A few years ago I was walking past Tastee-­Freez, a fast-food joint on Armitage near California, when I saw workers boarding up the shacklike shop’s windows. I couldn’t help myself—I shouted “No!,” almost like Darth Vader at the end of Revenge of the Sith. I understood that Tastee-Freez had to close for the season—it was the dead of winter, and snow was accumulating around my ankles at that very moment. Few people crave Oreo milk shakes when the temperature’s in the single digits. But to me Tastee-Freez felt like such a permanent fixture, nestled in its little corner of Logan Square and dispensing burgers, hot dogs, and a whole mess of frozen desserts, that every time it shut down it came as a shock.

Tastee-Freez launched in Joliet in 1950. Its website describes the franchise rather grandly: “There’s only one chain in the fast food dessert industry that instills feelings of nostalgia.” That’s true, albeit in a shallow sense. The Logan location looks like a mom-and-pop stop frozen in time back when fast food was still a novelty for Americans. Everything about it—the simple, flag-waving color scheme, the large windows that allow customers to peek into the busy kitchen—harkens back to the good ol’ boom years. But I didn’t grow up then. I wasn’t even alive when John Cougar Mellencamp rode to the top of the Billboard 100 in 1982 with “Jack & Diane,” whose lyrics mention Tastee-Freez. In fact, I’d never even set foot in a Tastee-Freez till I moved to Chicago.
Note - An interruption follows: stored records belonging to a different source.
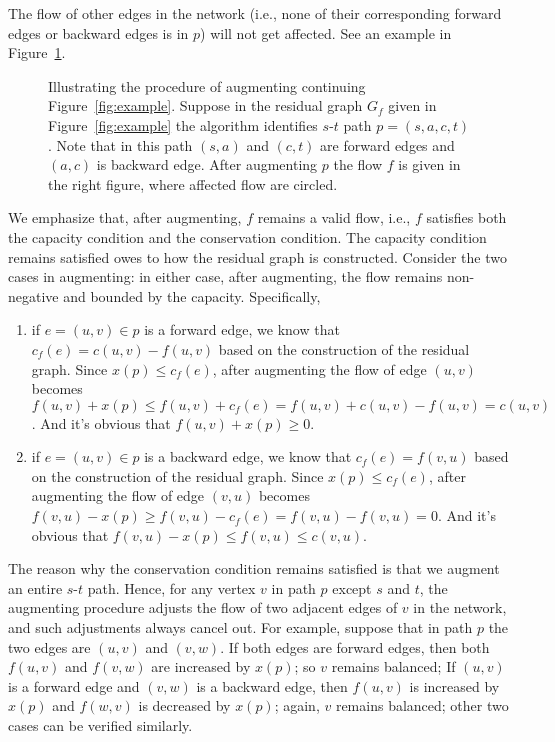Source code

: The flow of other edges in the network (i.e., none of their corresponding
forward edges or backward edges is in $p$) will not get affected. See an
example in Figure~\ref{fig:augment}.

\begin{figure}[h]
\centering{}
\caption{Illustrating the procedure of augmenting continuing Figure~\ref{fig:example}. Suppose
in the residual graph $G_f$ given in Figure~\ref{fig:example} the algorithm identifies $s$-$t$
path $p = (s,a,c,t)$. Note that in this path $(s,a)$ and $(c,t)$ are forward
edges and $(a, c)$ is backward edge. After augmenting $p$ the flow $f$ is given in the right figure,
where affected flow are circled.}
\label{fig:augment}
\end{figure}

We emphasize that, after augmenting, $f$ remains a valid flow, i.e., $f$ satisfies
both the capacity condition and the conservation condition. The capacity
condition remains satisfied owes to how the residual graph is constructed.
Consider the two cases in augmenting: in either case, after augmenting, the
flow remains non-negative and bounded by the capacity. Specifically,

\vspace*{-\topsep}
\begin{enumerate}
\item if $e=(u,v)\in p$ is a forward edge, we know that $c_f(e)=c(u,v)-f(u,v)$ based on the
construction of the residual graph. Since $x( p) \le c_f (e)$, after augmenting the
flow of edge $(u, v)$ becomes $f(u, v) + x(p) \le f(u,v)+c_f (e) = f(u,v)+c(u,v)- f(u,v) = c(u,v)$. 
And it’s obvious that $f(u,v)+x(p) \ge 0$.
\item if $e=(u,v)\in p$ is a backward edge, we know that $c_f(e)=f(v,u)$ based on the
construction of the residual graph. Since $x(p) \le c_f(e)$, after augmenting the
flow of edge $(v, u)$ becomes $f(v, u) - x(p) \ge f(v,u)-c_f (e) = f(v,u)-f(v,u) = 0$. 
And it’s obvious that $f(v,u)-x(p) \le f(v,u) \le c(v,u)$.
\end{enumerate}

The reason why the conservation condition remains satisfied is that we augment an entire $s$-$t$ path. Hence,
for any vertex $v$ in path $p$ except $s$ and $t$, the augmenting procedure adjusts the
flow of two adjacent edges of $v$ in the network, and such adjustments always
cancel out. For example, suppose that in path $p$ the two edges are $(u,v)$ and
$(v,w)$. If both edges are forward edges, then both $f(u,v)$ and $f(v,w)$ are
increased by $x(p)$; so $v$ remains balanced; If $(u, v)$ is a forward edge and $(v,
		w)$ is a backward edge, then $f (u, v)$ is increased by $x(p)$ and $f(w,v)$ is
decreased by $x(p)$; again, $v$ remains balanced; other two cases can be verified
similarly.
Tastee-Freez doesn’t make me pine for a bygone era I never experienced, but I love it all the same—or rather, I love the one in Logan Square. (I haven’t been to another.) I love the warped wooden benches spread out on the unfriendly blacktop next to the restaurant. I love the food in all its imperfections—the chunky fries that contain enough uncrisped starch to remind you that they were once potatoes, the ice cream cone topped with a structurally unsound tower of soft-serve that drips everywhere, the corn dog with breading hot enough to burn the roof of your mouth even as the dog inside remains cold. I love the worn-down wooden building, stubbornly out of place in a neighborhood of stone structures, with colors that make it stick out like a beacon.
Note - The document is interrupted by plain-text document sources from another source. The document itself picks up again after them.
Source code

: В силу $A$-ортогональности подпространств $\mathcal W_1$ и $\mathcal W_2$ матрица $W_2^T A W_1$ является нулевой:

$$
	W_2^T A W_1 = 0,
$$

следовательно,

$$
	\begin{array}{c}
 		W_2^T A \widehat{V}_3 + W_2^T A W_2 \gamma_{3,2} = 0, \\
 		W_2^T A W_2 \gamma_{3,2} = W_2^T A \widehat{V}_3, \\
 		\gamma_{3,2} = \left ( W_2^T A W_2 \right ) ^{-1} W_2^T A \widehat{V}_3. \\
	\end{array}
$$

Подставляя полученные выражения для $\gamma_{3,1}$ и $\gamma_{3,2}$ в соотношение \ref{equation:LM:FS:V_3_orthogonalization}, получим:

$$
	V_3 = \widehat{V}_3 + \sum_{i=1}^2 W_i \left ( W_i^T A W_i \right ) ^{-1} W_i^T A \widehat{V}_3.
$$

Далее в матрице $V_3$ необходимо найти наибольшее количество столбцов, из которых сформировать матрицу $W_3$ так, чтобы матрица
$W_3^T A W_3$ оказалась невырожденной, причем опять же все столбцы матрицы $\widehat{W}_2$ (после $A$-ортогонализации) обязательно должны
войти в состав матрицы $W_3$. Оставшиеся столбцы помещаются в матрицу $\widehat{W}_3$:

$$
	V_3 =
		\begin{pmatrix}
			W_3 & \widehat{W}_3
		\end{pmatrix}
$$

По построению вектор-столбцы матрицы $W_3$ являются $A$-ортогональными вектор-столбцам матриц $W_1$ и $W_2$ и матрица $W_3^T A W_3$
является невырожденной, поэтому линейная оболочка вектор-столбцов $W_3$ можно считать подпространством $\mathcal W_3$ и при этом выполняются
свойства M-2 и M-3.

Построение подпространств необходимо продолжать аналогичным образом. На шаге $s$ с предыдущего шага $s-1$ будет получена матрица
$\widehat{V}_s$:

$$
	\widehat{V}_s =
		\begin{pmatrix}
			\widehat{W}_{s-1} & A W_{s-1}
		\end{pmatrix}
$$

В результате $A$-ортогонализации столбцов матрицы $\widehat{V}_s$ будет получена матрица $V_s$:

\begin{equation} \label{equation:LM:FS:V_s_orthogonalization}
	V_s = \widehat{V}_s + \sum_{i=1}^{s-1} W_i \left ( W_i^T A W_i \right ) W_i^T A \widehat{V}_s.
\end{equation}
Tastee-Freez is a beacon—and because of that, it’s a hub for impromptu get-togethers. It isn’t a place I ever plan to visit, but I end up there regularly enough that I wonder when the staff will start calling me by name. It’s where I go when I’m on my way to another part of town, or when I’m wandering around with no agenda; it’s where I go when I’m with friends and none of us knows what to eat; it’s where I can always count on running into a friend, and where I sometimes make new ones. If I’m nostalgic for anything about Tastee-­Freez, it’s for the nights I drifted over there and stumbled into freewheeling conversations with people I know from the area.

That sense of community keeps me returning to Tastee-Freez—as Logan Square gentrifies and condos blossom around the restaurant, it’s a precious reminder of what neighborhoods are really for. As parts of the city become inhospitable to the middle and lower classes, Tastee-Freez remains open to all. Not that it’s impervious to change—in late spring, the restaurant broke from the franchise and installed a new sign reading simply “The Freeze.” The soft-serve tastes the same.